What is being asked:
The lines to be copied are those below that contain "images".
################
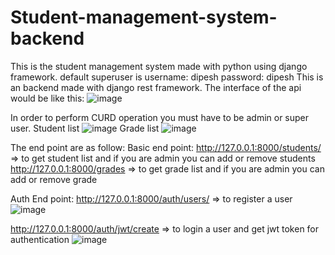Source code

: # Student-management-system-backend
This is the student management system made with python using django framework. default superuser is username: dipesh password: dipesh
This is an backend made with django rest framework. 
The interface of the api would be like this: 
![image](https://user-images.githubusercontent.com/63381568/178244021-5d60c50b-e3ef-47e2-9096-a7b5bf3163b5.png)

In order to perform CURD operation you must have to be admin or super user.
Student list
![image](https://user-images.githubusercontent.com/63381568/178244394-4123f96f-d0df-4e25-940e-fe9120c10475.png)
Grade list
![image](https://user-images.githubusercontent.com/63381568/178244496-ebeabdfb-2eb9-4b56-bb63-d56fe5ea34dd.png)

The end point are as follow: 
Basic end point:
http://127.0.0.1:8000/students/ => to get student list and if you are admin you can add or remove students
http://127.0.0.1:8000/grades => to get grade list and if you are admin you can add or remove grade

Auth End point: 
http://127.0.0.1:8000/auth/users/ => to register a user 
![image](https://user-images.githubusercontent.com/63381568/178245017-e1a7392c-0a1e-44dd-b80e-4069f74c9f13.png)

http://127.0.0.1:8000/auth/jwt/create => to login a user and get jwt token for authentication
![image](https://user-images.githubusercontent.com/63381568/178245124-7e56de9c-3d23-4aa2-9f00-2b03f2a64d46.png)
################
Written answer:
![image](https://user-images.githubusercontent.com/63381568/178244021-5d60c50b-e3ef-47e2-9096-a7b5bf3163b5.png)
![image](https://user-images.githubusercontent.com/63381568/178244394-4123f96f-d0df-4e25-940e-fe9120c10475.png)
![image](https://user-images.githubusercontent.com/63381568/178244496-ebeabdfb-2eb9-4b56-bb63-d56fe5ea34dd.png)
![image](https://user-images.githubusercontent.com/63381568/178245017-e1a7392c-0a1e-44dd-b80e-4069f74c9f13.png)
![image](https://user-images.githubusercontent.com/63381568/178245124-7e56de9c-3d23-4aa2-9f00-2b03f2a64d46.png)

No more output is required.